Check every line of the material for the word "国有企业多处于产业链上游". Copy those that have it.

--- START ---

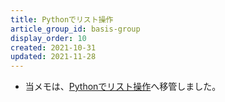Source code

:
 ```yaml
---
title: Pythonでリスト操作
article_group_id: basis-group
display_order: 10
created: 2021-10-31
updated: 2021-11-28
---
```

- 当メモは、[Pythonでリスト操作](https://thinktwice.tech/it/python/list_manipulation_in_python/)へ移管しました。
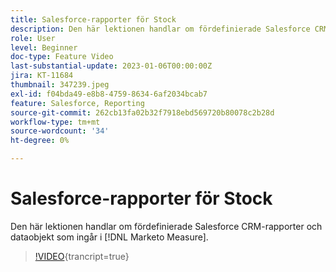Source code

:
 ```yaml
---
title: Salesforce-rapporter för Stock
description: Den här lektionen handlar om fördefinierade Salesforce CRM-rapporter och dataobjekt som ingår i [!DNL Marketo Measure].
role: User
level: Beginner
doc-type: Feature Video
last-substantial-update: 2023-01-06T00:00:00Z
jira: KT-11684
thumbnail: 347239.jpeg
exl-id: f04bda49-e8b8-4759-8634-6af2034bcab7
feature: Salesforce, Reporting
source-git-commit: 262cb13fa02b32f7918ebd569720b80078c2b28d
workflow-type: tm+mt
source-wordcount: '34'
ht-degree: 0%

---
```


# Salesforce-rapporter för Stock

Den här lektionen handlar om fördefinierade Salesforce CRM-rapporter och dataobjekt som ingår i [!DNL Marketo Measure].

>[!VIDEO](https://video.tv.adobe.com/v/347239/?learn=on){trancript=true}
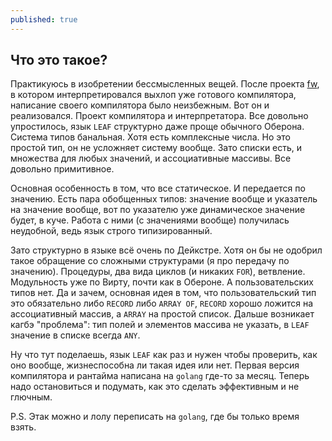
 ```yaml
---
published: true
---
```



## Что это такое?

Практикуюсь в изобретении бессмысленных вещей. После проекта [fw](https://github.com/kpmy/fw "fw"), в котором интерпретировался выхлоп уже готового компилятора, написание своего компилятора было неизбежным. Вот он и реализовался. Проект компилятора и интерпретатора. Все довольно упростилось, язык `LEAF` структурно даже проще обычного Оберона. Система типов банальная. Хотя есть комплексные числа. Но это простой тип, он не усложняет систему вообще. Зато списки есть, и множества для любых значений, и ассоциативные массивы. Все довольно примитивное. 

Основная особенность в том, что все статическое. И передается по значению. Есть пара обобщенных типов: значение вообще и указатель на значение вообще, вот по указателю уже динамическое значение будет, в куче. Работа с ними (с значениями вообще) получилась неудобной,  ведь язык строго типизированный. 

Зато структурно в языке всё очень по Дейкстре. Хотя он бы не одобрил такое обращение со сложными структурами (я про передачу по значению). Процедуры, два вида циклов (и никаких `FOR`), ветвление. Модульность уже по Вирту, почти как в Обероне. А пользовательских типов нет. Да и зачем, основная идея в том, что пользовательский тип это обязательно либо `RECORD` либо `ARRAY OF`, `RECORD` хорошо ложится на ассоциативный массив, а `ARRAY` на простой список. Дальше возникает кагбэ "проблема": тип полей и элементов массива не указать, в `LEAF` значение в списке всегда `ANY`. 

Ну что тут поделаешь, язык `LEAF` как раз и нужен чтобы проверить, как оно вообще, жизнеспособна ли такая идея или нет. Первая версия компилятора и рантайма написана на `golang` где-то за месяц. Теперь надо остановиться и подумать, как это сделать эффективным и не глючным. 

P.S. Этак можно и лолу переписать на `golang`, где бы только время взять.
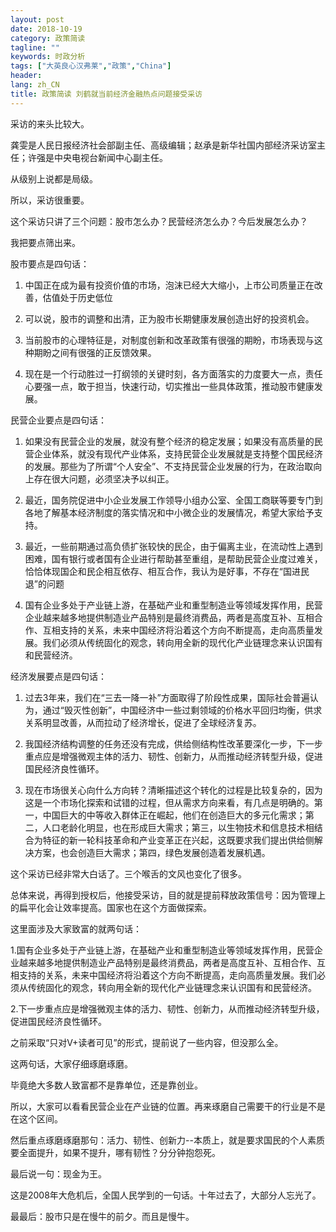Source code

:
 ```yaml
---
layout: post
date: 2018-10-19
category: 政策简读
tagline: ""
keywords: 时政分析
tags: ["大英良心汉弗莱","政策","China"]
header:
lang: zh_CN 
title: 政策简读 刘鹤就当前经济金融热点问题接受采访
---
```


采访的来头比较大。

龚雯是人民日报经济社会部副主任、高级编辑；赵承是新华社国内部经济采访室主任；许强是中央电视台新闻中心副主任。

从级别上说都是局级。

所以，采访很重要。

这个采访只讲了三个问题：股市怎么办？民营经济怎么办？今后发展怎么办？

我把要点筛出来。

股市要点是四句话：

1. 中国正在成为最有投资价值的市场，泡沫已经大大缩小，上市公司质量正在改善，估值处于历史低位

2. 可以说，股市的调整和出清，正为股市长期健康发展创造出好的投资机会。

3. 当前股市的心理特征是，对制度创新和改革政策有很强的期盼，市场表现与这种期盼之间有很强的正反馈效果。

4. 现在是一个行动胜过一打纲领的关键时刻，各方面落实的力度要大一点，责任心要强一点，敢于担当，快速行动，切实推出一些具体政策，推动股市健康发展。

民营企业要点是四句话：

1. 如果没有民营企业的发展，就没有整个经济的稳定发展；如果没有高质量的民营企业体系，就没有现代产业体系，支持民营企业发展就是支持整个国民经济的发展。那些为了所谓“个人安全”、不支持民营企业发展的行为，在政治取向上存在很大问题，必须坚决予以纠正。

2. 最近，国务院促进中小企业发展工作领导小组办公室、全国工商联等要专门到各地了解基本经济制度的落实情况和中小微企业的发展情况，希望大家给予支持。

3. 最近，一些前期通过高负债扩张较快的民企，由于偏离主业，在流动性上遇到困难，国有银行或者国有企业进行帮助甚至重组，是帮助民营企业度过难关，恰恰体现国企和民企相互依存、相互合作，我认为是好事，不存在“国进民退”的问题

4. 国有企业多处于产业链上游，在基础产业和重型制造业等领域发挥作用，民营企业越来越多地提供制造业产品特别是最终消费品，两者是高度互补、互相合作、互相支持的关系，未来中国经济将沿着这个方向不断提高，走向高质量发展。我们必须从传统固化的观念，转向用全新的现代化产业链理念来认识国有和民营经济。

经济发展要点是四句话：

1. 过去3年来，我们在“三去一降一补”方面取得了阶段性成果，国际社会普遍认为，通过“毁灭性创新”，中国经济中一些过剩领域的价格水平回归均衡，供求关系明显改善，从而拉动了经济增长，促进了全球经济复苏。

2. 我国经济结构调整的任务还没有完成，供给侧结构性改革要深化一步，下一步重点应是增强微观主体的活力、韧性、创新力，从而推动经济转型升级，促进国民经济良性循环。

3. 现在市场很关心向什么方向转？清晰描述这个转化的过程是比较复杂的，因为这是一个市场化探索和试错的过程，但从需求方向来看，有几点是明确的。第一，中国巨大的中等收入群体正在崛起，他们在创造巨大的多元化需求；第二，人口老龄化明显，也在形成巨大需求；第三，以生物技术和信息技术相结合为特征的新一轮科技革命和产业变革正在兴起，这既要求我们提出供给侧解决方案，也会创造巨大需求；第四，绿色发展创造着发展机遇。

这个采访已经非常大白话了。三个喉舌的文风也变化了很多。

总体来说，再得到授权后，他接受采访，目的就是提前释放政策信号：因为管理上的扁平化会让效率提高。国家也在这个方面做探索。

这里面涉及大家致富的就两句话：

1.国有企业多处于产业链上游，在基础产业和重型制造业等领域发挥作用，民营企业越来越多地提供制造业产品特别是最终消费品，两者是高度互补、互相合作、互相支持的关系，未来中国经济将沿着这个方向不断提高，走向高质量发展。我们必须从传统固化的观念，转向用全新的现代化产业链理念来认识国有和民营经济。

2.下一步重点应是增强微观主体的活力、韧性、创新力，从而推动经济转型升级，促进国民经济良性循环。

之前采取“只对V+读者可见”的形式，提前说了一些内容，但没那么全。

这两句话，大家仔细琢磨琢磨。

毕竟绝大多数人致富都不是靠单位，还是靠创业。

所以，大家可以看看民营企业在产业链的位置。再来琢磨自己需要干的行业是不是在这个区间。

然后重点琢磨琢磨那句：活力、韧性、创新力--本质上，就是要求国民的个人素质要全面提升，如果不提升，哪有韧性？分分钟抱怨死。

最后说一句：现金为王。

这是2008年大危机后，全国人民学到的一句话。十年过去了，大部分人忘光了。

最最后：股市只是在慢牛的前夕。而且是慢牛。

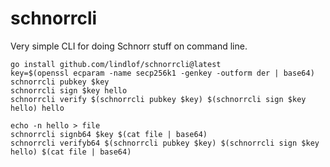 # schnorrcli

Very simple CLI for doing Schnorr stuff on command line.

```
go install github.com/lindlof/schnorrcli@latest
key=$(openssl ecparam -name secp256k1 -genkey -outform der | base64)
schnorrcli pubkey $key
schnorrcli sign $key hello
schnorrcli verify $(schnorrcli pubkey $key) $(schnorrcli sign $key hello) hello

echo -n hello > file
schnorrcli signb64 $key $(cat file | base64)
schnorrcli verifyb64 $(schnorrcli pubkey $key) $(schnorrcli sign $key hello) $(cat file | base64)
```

--- END ---

_Answer to the exercise_:
4. 国有企业多处于产业链上游，在基础产业和重型制造业等领域发挥作用，民营企业越来越多地提供制造业产品特别是最终消费品，两者是高度互补、互相合作、互相支持的关系，未来中国经济将沿着这个方向不断提高，走向高质量发展。我们必须从传统固化的观念，转向用全新的现代化产业链理念来认识国有和民营经济。
1.国有企业多处于产业链上游，在基础产业和重型制造业等领域发挥作用，民营企业越来越多地提供制造业产品特别是最终消费品，两者是高度互补、互相合作、互相支持的关系，未来中国经济将沿着这个方向不断提高，走向高质量发展。我们必须从传统固化的观念，转向用全新的现代化产业链理念来认识国有和民营经济。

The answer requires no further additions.